Zema’s learning curve didn’t last long. In his only season as a graduate student at the Southland Conference school in San Antonio, he led the FCS in punting, averaging 46.7 yards on 77 punts, and was named to the STATS FCS All-America first team.
His eye-opening season has turned him into an NFL prospect, graded as a late-round draft pick or a priority free agent.
“I guess starting my college season I didn’t really expect too much, I just wanted to have a good college season,” Zema said. “It sort of caught everybody’s attention a little bit, so I’ve just been preparing since then. I’d just be happy to go anywhere in any circumstance.”
In the buildup to the April 26-28 draft, Zema punted in the NFLPA Collegiate Bowl – one of the leading all-star games – and averaged 50 yards on three attempts. On Wednesday, he will display his skills before scouts at the pro day being hosted by UTSA.
It’s been a whirlwind and an educational eight months for Zema, who has had to get used to driving on a different side of the road in addition to adapting to American college life. But his long-term priorities have changed in the short time period, going from wanting to use up his final season of collegiate eligibility while taking graduate courses in education to seeking an NFL career.

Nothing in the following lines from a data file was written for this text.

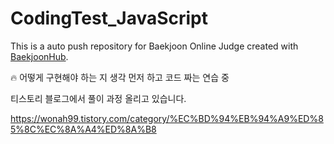 # CodingTest_JavaScript
This is a auto push repository for Baekjoon Online Judge created with [BaekjoonHub](https://github.com/BaekjoonHub/BaekjoonHub).

🔥 어떻게 구현해야 하는 지 생각 먼저 하고 코드 짜는 연습 중

티스토리 블로그에서 풀이 과정 올리고 있습니다.

https://wonah99.tistory.com/category/%EC%BD%94%EB%94%A9%ED%85%8C%EC%8A%A4%ED%8A%B8
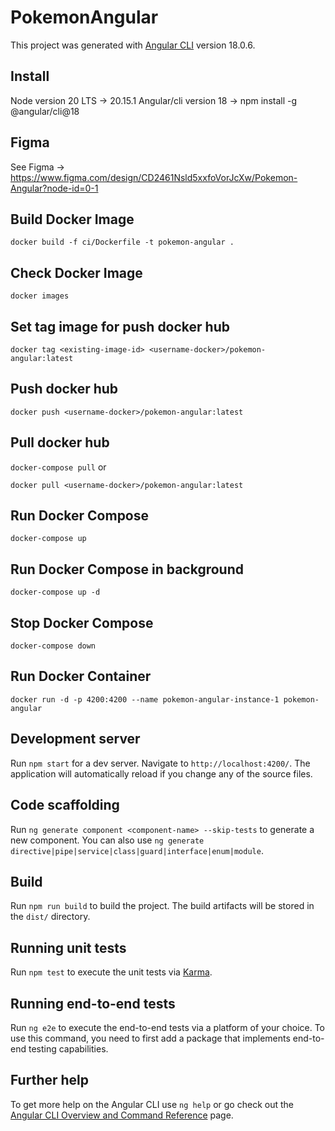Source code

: # PokemonAngular

This project was generated with [Angular CLI](https://github.com/angular/angular-cli) version 18.0.6.

## Install

Node version 20 LTS -> 20.15.1
Angular/cli version 18 -> npm install -g @angular/cli@18

## Figma

See Figma -> <https://www.figma.com/design/CD2461Nsld5xxfoVorJcXw/Pokemon-Angular?node-id=0-1>

## Build Docker Image

`
docker build -f ci/Dockerfile -t pokemon-angular .
`

## Check Docker Image

`
docker images
`

## Set tag image for push docker hub

`
docker tag <existing-image-id> <username-docker>/pokemon-angular:latest
`

## Push docker hub

`
docker push <username-docker>/pokemon-angular:latest
`

## Pull docker hub

`
docker-compose pull
`
or

`
docker pull <username-docker>/pokemon-angular:latest
`

## Run Docker Compose

`
docker-compose up
`

## Run Docker Compose in background

`
docker-compose up -d
`

## Stop Docker Compose

`
docker-compose down
`

## Run Docker Container

`
docker run -d -p 4200:4200 --name pokemon-angular-instance-1 pokemon-angular
`

## Development server

Run `npm start` for a dev server. Navigate to `http://localhost:4200/`. The application will automatically reload if you change any of the source files.

## Code scaffolding

Run `ng generate component <component-name> --skip-tests` to generate a new component. You can also use `ng generate directive|pipe|service|class|guard|interface|enum|module`.

## Build

Run `npm run build` to build the project. The build artifacts will be stored in the `dist/` directory.

## Running unit tests

Run `npm test` to execute the unit tests via [Karma](https://karma-runner.github.io).

## Running end-to-end tests

Run `ng e2e` to execute the end-to-end tests via a platform of your choice. To use this command, you need to first add a package that implements end-to-end testing capabilities.

## Further help

To get more help on the Angular CLI use `ng help` or go check out the [Angular CLI Overview and Command Reference](https://angular.dev/tools/cli) page.
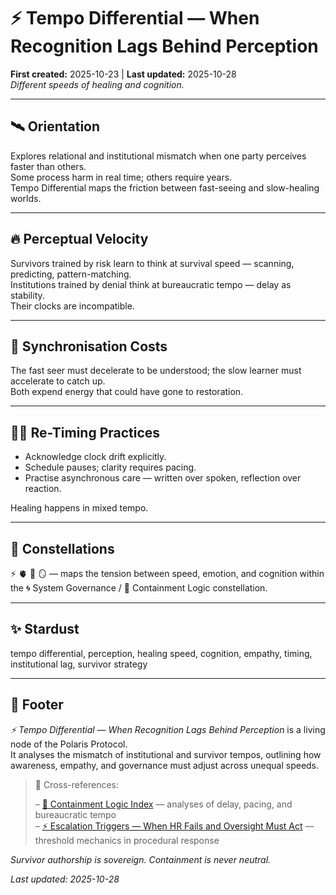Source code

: # ⚡ Tempo Differential — When Recognition Lags Behind Perception  
**First created:** 2025-10-23 | **Last updated:** 2025-10-28  
*Different speeds of healing and cognition.*

---

## 🛰️ Orientation  
Explores relational and institutional mismatch when one party perceives faster than others.  
Some process harm in real time; others require years.  
Tempo Differential maps the friction between fast-seeing and slow-healing worlds.

---

## 🔥 Perceptual Velocity  
Survivors trained by risk learn to think at survival speed — scanning, predicting, pattern-matching.  
Institutions trained by denial think at bureaucratic tempo — delay as stability.  
Their clocks are incompatible.

---

## 💸 Synchronisation Costs  
The fast seer must decelerate to be understood; the slow learner must accelerate to catch up.  
Both expend energy that could have gone to restoration.

---

## 🐦‍🔥 Re-Timing Practices  
- Acknowledge clock drift explicitly.  
- Schedule pauses; clarity requires pacing.  
- Practise asynchronous care — written over spoken, reflection over reaction.  

Healing happens in mixed tempo.

---

## 🌌 Constellations  
⚡ 🫀 🧠 🪞 — maps the tension between speed, emotion, and cognition within the 🌀 System Governance / 💫 Containment Logic constellation.

---

## ✨ Stardust  
tempo differential, perception, healing speed, cognition, empathy, timing, institutional lag, survivor strategy

---

## 🏮 Footer  

*⚡ Tempo Differential — When Recognition Lags Behind Perception* is a living node of the Polaris Protocol.  
It analyses the mismatch of institutional and survivor tempos, outlining how awareness, empathy, and governance must adjust across unequal speeds.  

> 📡 Cross-references:
> 
> – [💫 Containment Logic Index](./README.md) — analyses of delay, pacing, and bureaucratic tempo  
> – [⚡ Escalation Triggers — When HR Fails and Oversight Must Act](./⚡_escalation_triggers_when_hr_fails_and_oversight_must_act.md) — threshold mechanics in procedural response  
  

*Survivor authorship is sovereign. Containment is never neutral.*  

_Last updated: 2025-10-28_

Zema grew up playing Australian Rules football – “since I could walk basically,” he says – as well as cricket, earning honors in both sports. A bachelor’s degree in his homeland is usually completed in three years, and Zema did so at Australian Catholic University, leaving him with the opportunity to play a graduate season at an American school. He pursued it through the Prokick Australia academy, which helps kickers transition to U.S. colleges.
After contacts were made through the academy, Incarnate Word coach Larry Kennan and his staff offered a scholarship to Zema in July. Come Aug. 4, he arrived on campus, celebrating his 23rd birthday within the first week.

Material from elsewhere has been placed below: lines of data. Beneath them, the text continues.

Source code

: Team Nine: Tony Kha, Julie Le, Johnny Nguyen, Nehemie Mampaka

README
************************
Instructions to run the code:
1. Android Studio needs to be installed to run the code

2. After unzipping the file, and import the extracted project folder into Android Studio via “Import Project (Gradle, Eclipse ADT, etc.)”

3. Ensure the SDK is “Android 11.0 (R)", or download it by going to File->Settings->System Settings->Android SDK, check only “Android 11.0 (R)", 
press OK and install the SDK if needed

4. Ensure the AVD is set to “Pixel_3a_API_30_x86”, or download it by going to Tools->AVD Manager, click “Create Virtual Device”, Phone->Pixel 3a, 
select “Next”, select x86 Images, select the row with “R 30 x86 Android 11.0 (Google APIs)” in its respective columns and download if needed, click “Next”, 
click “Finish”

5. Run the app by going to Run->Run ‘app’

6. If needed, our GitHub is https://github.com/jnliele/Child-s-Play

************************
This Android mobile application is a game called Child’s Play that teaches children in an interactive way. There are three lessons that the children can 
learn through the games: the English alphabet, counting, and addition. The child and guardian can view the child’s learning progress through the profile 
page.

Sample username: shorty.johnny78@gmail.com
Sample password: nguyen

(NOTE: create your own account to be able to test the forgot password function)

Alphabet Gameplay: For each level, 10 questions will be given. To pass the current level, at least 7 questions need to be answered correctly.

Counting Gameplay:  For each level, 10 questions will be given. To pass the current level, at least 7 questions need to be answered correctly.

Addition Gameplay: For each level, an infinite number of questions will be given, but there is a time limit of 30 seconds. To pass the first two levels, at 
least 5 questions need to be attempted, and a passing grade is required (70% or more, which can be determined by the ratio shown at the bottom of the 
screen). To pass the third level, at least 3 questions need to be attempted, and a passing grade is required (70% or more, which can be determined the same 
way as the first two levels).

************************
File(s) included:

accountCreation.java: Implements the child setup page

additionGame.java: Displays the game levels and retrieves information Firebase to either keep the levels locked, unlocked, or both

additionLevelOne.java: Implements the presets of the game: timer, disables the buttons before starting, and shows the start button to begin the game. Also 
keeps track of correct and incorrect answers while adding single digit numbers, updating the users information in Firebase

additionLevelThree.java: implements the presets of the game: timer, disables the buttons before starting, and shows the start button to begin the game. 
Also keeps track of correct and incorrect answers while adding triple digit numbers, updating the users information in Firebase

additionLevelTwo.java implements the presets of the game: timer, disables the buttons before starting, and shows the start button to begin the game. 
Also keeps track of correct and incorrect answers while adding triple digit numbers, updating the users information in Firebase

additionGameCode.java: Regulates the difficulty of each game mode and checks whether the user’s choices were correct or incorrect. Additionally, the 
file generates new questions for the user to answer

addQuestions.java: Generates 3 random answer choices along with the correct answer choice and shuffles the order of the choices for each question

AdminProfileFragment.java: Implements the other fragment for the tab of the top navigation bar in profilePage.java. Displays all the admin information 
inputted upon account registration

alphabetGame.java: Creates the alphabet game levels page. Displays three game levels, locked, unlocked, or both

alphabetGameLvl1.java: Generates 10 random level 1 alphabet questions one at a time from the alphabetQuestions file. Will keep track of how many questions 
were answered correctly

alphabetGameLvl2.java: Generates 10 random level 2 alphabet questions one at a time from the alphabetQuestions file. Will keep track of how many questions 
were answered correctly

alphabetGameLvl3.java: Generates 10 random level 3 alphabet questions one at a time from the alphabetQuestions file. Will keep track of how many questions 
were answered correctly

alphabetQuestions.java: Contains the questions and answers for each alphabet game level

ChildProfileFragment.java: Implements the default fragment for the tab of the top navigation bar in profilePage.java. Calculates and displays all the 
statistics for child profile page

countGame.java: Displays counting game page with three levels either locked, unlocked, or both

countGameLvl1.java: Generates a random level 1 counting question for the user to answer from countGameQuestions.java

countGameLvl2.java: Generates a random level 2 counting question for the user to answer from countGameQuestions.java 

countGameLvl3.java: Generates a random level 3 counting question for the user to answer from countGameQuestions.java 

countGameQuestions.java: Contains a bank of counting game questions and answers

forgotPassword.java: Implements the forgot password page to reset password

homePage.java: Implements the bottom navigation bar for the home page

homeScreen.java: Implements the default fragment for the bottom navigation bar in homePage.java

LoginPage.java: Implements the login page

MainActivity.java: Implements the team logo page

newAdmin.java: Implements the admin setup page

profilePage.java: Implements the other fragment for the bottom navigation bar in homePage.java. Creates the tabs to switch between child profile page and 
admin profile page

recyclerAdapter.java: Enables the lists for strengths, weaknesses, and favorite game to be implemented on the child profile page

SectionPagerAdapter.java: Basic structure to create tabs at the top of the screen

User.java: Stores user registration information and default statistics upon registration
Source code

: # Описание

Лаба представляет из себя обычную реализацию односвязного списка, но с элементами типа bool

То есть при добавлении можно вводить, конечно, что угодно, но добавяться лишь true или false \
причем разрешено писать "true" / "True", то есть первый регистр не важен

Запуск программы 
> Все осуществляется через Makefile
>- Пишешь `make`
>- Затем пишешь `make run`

The ball was smaller and pointier than the one used in Aussie Rules, and instead of running around the field and making 15-20 kicks in different directions during a game, he took snaps and punted in one direction. But did that ever work out as the Aussie ruled the FCS in punting.

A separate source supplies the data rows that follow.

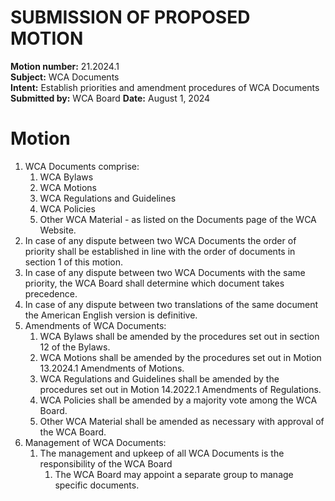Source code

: # SUBMISSION OF PROPOSED MOTION

**Motion number:** 21.2024.1  
**Subject:** WCA Documents  
**Intent:** Establish priorities and amendment procedures of WCA Documents  
**Submitted by:** WCA Board
**Date:** August 1, 2024

# Motion

1. WCA Documents comprise:
   1. WCA Bylaws
   2. WCA Motions
   3. WCA Regulations and Guidelines
   4. WCA Policies
   5. Other WCA Material - as listed on the Documents page of the WCA Website.
2. In case of any dispute between two WCA Documents the order of priority shall be established in line with the order of documents in section 1 of this motion.
3. In case of any dispute between two WCA Documents with the same priority, the WCA Board shall determine which document takes precedence.
4. In case of any dispute between two translations of the same document the American English version is definitive.
5. Amendments of WCA Documents:
   1. WCA Bylaws shall be amended by the procedures set out in section 12 of the Bylaws.
   2. WCA Motions shall be amended by the procedures set out in Motion 13.2024.1 Amendments of Motions.
   3. WCA Regulations and Guidelines shall be amended by the procedures set out in Motion 14.2022.1 Amendments of Regulations.
   4. WCA Policies shall be amended by a majority vote among the WCA Board.
   5. Other WCA Material shall be amended as necessary with approval of the WCA Board.
6. Management of WCA Documents:  
   1. The management and upkeep of all WCA Documents is the responsibility of the WCA Board
      1. The WCA Board may appoint a separate group to manage specific documents.
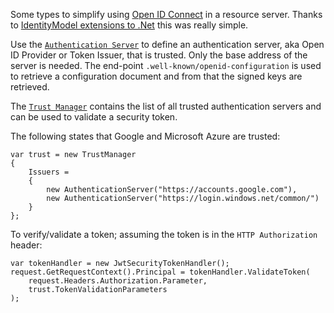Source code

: Some types to simplify using [Open ID Connect](http://openid.net/) in a resource server.  Thanks to [IdentityModel extensions to .Net](https://github.com/MSOpenTech/azure-activedirectory-identitymodel-extensions-for-dotnet) this was really simple.
  
Use the [`Authentication Server`](AuthenticationServer.cs) to define an authentication server, aka Open ID Provider or Token Issuer, 
that is trusted.  Only the base address of the server is needed.  The end-point `.well-known/openid-configuration`
is used to retrieve a configuration document and from that the signed keys are retrieved.

The [`Trust Manager`](TrustManager.cs) contains the list of all trusted authentication servers and can be
used to validate a security token.

The following states that Google and Microsoft Azure are trusted:

	var trust = new TrustManager
	{
		Issuers = 
		{
			new AuthenticationServer("https://accounts.google.com"),
			new AuthenticationServer("https://login.windows.net/common/")
        }
	};

To verify/validate a token; assuming the token is in the `HTTP Authorization` header:

	var tokenHandler = new JwtSecurityTokenHandler();
	request.GetRequestContext().Principal = tokenHandler.ValidateToken(
		request.Headers.Authorization.Parameter,
		trust.TokenValidationParameters
	);

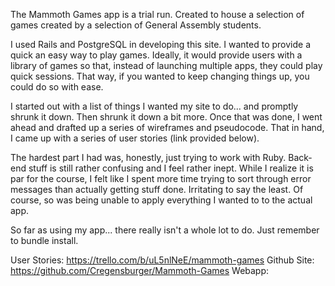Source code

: The Mammoth Games app is a trial run. Created to house a selection of games created by a selection of General Assembly students. 

I used Rails and PostgreSQL in developing this site. I wanted to provide a quick an easy way to play games. Ideally, it would provide users with a library of games so that, instead of launching multiple apps, they could play quick sessions. That way, if you wanted to keep changing things up, you could do so with ease. 

I started out with a list of things I wanted my site to do... and promptly shrunk it down. Then shrunk it down a bit more. Once that was done, I went ahead and drafted up a series of wireframes and pseudocode. That in hand, I came up with a series of user stories (link provided below). 

The hardest part I had was, honestly, just trying to work with Ruby. Back-end stuff is still rather confusing and I feel rather inept. While I realize it is par for the course, I felt like I spent more time trying to sort through error messages than actually getting stuff done. Irritating to say the least. Of course, so was being unable to apply everything I wanted to to the actual app. 

So far as using my app... there really isn't a whole lot to do. Just remember to bundle install. 

User Stories: https://trello.com/b/uL5nlNeE/mammoth-games
Github Site: https://github.com/Cregensburger/Mammoth-Games
Webapp: 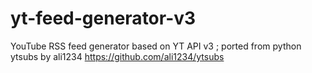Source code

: yt-feed-generator-v3
====================

YouTube RSS feed generator based on YT API v3 ; ported from python ytsubs by ali1234 https://github.com/ali1234/ytsubs
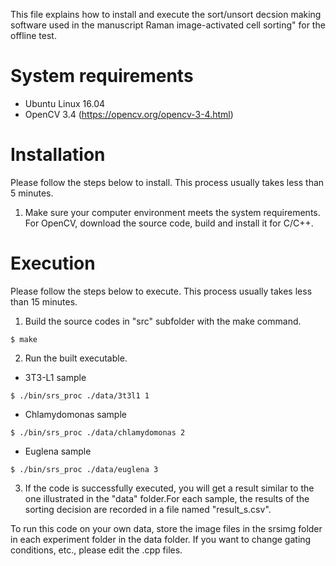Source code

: This file explains how to install and execute the sort/unsort decsion making software used in the manuscript Raman image-activated cell sorting" for the offline test.  

# System requirements

- Ubuntu Linux 16.04
- OpenCV 3.4 (https://opencv.org/opencv-3-4.html)

# Installation

Please follow the steps below to install. This process usually takes less than 5 minutes.

1. Make sure your computer environment meets the system requirements.
  For OpenCV, download the source code, build and install it for C/C++.


# Execution

Please follow the steps below to execute. This process usually takes less than 15 minutes.
 
1. Build the source codes in "src" subfolder with the make command.

`$ make`
     
2. Run the built executable. 
- 3T3-L1 sample

`$ ./bin/srs_proc ./data/3t3l1 1`
- Chlamydomonas sample

`$ ./bin/srs_proc ./data/chlamydomonas 2`
- Euglena sample

`$ ./bin/srs_proc ./data/euglena 3`

3. If the code is successfully executed, you will get a result similar to the one illustrated in the "data" folder.For each sample, the results of the sorting decision are recorded in a file named "result_s.csv". 

To run this code on your own data, store the image files in the srsimg folder in each experiment folder in the data folder. If you want to change gating conditions, etc., please edit the .cpp files.


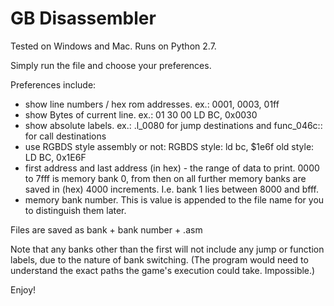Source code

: # GB Disassembler
Tested on Windows and Mac. Runs on Python 2.7.

Simply run the file and choose your preferences.

Preferences include:
- show line numbers / hex rom addresses. ex.: 0001, 0003, 01ff
- show Bytes of current line. ex.: 01 30 00   LD BC, 0x0030
- show absolute labels. ex.: .l_0080 for jump destinations and func_046c:: for call destinations
- use RGBDS style assembly or not:
    RGBDS style: ld bc, $1e6f
    old style: LD BC, 0x1E6F
- first address and last address (in hex) - the range of data to print. 0000 to 7fff is memory bank 0, from then on all further memory banks are saved in (hex) 4000 increments. I.e. bank 1 lies between 8000 and bfff.
- memory bank number. This is value is appended to the file name for you to distinguish them later.

Files are saved as bank + bank number + .asm

Note that any banks other than the first will not include any jump or function labels, due to the nature of bank switching. (The program would need to understand the exact paths the game's execution could take. Impossible.)
   
Enjoy!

In Incarnate Word’s first game at Fresno State, the 6-foot-1, 207-pound Zema set the program record with a 75-yard punt. He booted 31 over 50 yards and went on to set the Southland record for punting average in a season. His excellent hang time forced 22 fair catches and pinned opponents inside their 20 on 20 occasions with only five touchbacks. Incarnate Word led the nation in net punting average at 41.75 yards.
“Obviously, I knew how I could punt,” Zema said, “but I sort of had no idea how it would compare to the rest of the conference and the country I guess. I just thought if I could punt as well as I did preparing for the college season, I would be happy. I guess as a few games went on and I punted well, I started getting an idea that I could do this pretty well.
“I think I have a very fluid sort of action,” he added. “I think I time the ball very well. I don’t have so much power, but I time it well and get that good connection on the ball.”
Zema reunited with his Aussie kicking coach, Nathan Chapman, for a week of training in December in Los Angeles, but he’s mostly worked out on campus while continuing to take graduate classes. He signed with Team Sports Agency out of Dallas and is anxiously awaiting his next big adventure – playing on Sundays.
“It’s been a really good transition, I like it over here,” he said. “It’s the longest I’ve been away from home, but it’s been a good taste.”